Report back every line in the data that includes the string "theoremstyle".

▶ [Excerpted data]
------
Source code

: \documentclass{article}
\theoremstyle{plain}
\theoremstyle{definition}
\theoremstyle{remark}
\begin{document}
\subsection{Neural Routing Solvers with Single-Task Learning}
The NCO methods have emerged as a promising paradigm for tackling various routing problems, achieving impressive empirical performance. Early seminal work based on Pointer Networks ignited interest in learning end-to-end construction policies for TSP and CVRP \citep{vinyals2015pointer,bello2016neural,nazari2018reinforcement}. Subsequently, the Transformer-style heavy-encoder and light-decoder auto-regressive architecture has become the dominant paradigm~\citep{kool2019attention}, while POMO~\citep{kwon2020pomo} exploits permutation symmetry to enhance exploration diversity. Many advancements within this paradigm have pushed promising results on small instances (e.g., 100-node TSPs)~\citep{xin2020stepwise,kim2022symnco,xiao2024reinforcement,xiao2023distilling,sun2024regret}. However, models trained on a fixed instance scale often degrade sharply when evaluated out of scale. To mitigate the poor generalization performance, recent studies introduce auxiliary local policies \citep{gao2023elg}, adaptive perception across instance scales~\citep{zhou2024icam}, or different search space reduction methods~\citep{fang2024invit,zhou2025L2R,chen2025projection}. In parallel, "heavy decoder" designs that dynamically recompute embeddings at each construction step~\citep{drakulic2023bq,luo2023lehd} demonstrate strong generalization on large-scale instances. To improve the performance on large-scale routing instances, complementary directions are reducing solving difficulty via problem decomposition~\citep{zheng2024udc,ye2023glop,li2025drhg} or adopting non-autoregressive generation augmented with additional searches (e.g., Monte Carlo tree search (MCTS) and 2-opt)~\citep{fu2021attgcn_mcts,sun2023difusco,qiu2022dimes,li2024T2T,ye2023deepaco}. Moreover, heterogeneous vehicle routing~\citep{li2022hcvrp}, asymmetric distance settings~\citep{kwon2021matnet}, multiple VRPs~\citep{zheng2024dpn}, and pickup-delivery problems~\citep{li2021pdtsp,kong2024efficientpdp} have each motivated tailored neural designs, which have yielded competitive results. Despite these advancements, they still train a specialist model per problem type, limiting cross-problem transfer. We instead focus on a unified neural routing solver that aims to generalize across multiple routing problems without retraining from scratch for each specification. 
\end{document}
------
▶ [Result for this exercise]
\theoremstyle{plain}
\theoremstyle{definition}
\theoremstyle{remark}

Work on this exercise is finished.